On the Stage: Bad Jazz
I would be remiss this week if I didn't let you know about Bad Jazz, a bang-up, bawdy, wild night in the theater being staged down in Soho — it's scheduled to end on November 25th — at the Ohio Theatre at 66 Wooster Street. Produced by The Play Company, an invaluable off-Broadway group dedicated to bringing to New York the works of foreign playwrights, it is as shocking as it is sure-footed. It may go over the top from time to time, but what a heady climb it is getting there.

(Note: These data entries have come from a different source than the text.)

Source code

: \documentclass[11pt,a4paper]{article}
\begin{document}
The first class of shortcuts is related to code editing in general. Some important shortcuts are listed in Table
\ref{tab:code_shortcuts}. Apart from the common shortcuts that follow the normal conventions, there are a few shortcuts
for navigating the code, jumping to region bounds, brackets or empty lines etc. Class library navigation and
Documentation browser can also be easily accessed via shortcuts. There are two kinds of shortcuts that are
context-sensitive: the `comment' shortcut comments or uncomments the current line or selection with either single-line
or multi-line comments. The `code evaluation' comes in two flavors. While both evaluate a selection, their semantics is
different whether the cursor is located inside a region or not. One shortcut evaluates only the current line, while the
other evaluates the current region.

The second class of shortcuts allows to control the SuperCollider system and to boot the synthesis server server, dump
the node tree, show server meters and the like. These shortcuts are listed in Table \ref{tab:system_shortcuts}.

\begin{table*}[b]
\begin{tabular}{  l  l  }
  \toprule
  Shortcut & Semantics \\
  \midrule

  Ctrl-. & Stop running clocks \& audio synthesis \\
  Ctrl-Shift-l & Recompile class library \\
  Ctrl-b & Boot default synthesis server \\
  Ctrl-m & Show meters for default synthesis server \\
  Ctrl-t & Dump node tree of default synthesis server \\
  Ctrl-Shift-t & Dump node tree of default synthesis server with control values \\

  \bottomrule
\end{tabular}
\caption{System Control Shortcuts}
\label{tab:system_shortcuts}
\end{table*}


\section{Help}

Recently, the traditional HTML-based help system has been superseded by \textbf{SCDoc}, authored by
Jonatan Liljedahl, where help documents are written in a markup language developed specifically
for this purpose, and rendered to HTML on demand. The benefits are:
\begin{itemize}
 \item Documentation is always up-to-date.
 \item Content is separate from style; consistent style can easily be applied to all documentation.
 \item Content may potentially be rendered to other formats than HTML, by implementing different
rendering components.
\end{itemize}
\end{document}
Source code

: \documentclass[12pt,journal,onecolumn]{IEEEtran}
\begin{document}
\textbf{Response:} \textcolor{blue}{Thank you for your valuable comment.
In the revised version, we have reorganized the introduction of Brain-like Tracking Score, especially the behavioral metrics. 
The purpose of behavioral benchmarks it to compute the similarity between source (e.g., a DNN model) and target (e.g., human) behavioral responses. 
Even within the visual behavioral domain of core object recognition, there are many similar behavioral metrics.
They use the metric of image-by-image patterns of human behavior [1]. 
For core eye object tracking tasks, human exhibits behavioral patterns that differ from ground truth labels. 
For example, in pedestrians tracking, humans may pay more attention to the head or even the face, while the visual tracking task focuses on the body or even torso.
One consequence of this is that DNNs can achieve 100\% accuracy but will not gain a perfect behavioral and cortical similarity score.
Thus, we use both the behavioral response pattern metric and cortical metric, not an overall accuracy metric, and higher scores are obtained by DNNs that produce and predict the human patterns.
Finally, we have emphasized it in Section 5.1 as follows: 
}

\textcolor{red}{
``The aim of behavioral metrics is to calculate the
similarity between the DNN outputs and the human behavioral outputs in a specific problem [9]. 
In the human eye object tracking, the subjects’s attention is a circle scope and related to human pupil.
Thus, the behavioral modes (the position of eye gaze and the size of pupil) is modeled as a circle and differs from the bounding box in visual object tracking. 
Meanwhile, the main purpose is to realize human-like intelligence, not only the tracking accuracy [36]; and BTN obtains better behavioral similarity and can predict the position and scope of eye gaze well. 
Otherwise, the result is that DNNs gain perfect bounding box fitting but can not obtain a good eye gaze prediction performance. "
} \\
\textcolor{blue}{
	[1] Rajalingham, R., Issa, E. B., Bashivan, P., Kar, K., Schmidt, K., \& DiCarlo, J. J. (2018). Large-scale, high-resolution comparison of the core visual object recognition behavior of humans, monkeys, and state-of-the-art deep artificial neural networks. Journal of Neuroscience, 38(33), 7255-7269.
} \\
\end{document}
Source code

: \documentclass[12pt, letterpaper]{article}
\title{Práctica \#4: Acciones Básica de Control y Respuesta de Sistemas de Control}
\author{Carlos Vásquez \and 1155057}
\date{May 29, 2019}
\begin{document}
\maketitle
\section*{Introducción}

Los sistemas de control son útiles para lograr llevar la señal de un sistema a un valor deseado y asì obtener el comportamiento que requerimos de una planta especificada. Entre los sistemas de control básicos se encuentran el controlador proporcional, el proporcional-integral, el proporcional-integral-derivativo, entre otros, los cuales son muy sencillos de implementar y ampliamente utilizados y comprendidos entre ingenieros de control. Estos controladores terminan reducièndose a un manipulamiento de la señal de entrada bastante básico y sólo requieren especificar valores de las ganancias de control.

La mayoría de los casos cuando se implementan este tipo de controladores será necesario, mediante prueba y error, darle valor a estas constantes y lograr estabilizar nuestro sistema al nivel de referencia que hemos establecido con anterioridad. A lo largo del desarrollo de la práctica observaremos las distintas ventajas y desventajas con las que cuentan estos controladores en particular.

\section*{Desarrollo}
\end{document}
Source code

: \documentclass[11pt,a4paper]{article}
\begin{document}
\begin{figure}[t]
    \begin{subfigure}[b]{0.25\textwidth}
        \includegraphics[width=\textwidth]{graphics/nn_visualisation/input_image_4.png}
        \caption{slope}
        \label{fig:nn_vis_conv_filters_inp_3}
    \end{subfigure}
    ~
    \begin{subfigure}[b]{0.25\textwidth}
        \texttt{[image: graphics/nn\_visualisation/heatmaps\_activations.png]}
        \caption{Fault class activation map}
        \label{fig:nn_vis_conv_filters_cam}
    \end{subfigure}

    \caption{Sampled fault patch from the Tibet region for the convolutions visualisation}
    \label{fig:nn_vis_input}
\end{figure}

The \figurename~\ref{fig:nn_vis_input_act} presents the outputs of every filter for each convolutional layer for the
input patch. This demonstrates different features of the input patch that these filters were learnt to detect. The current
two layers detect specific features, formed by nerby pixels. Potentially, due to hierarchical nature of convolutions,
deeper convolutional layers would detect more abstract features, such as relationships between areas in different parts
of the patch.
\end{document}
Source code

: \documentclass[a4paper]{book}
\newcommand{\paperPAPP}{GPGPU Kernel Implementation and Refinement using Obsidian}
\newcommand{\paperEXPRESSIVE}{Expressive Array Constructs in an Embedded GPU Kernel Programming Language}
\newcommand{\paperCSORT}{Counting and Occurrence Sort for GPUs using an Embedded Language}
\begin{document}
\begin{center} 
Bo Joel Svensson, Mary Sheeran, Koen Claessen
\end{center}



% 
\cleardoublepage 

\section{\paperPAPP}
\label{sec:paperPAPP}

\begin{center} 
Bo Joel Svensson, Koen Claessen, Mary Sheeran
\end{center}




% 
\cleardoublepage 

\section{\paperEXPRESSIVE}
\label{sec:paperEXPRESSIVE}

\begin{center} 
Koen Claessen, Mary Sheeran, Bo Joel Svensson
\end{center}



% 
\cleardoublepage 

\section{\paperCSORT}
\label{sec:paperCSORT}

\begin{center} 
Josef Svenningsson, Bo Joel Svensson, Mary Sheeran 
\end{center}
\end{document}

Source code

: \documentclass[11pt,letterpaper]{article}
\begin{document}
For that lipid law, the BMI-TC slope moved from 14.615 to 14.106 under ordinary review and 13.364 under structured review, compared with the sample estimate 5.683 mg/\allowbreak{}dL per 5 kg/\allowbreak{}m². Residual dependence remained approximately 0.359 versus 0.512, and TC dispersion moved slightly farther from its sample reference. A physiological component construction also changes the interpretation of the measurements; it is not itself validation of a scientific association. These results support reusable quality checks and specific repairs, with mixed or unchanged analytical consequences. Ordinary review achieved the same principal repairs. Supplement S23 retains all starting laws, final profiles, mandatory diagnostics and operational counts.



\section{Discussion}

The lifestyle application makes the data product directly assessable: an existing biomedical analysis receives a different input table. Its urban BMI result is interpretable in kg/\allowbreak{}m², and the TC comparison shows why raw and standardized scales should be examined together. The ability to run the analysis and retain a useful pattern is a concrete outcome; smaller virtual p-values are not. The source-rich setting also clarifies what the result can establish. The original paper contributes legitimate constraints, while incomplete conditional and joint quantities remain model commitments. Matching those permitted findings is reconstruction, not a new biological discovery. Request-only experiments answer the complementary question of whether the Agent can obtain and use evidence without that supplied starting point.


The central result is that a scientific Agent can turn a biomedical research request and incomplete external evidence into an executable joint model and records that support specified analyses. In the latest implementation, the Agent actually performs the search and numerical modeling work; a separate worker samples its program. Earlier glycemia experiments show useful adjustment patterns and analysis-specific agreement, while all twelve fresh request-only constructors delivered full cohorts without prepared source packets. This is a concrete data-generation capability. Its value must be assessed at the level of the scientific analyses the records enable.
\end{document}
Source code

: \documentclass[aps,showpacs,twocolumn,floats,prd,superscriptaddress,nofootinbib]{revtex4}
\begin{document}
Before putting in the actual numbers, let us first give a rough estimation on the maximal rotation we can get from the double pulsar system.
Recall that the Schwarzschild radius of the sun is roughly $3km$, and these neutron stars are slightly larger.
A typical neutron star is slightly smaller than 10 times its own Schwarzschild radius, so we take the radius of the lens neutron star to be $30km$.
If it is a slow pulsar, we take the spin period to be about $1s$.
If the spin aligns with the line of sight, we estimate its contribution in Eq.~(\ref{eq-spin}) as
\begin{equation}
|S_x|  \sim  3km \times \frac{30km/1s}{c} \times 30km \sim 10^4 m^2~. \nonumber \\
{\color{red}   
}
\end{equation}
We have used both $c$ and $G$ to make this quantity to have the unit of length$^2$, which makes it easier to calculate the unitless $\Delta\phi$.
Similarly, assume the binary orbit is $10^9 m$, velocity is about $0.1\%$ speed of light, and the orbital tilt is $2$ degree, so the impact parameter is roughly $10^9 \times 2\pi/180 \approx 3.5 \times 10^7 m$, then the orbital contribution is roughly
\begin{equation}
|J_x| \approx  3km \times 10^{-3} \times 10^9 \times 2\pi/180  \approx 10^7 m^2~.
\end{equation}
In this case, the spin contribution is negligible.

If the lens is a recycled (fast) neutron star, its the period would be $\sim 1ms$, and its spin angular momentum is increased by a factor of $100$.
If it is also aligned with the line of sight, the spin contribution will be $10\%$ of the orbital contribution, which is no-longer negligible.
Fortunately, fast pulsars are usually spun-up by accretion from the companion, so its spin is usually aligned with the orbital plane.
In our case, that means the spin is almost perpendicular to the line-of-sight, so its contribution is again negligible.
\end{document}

Bad Jazz, written by Brit Robert Farquhar, has been directed by Trip Cullman. Some of you may have seen Cullman's rather sedate production of Terrence McNally's Some Men at Second Stage last season. But Bad Jazz is anything but sedate. It seduces the audience with adrenaline-overdrive as it dives headlong — as well as crotch-long — into Pirandello territory while delving into the dangerous boundaries between life and art.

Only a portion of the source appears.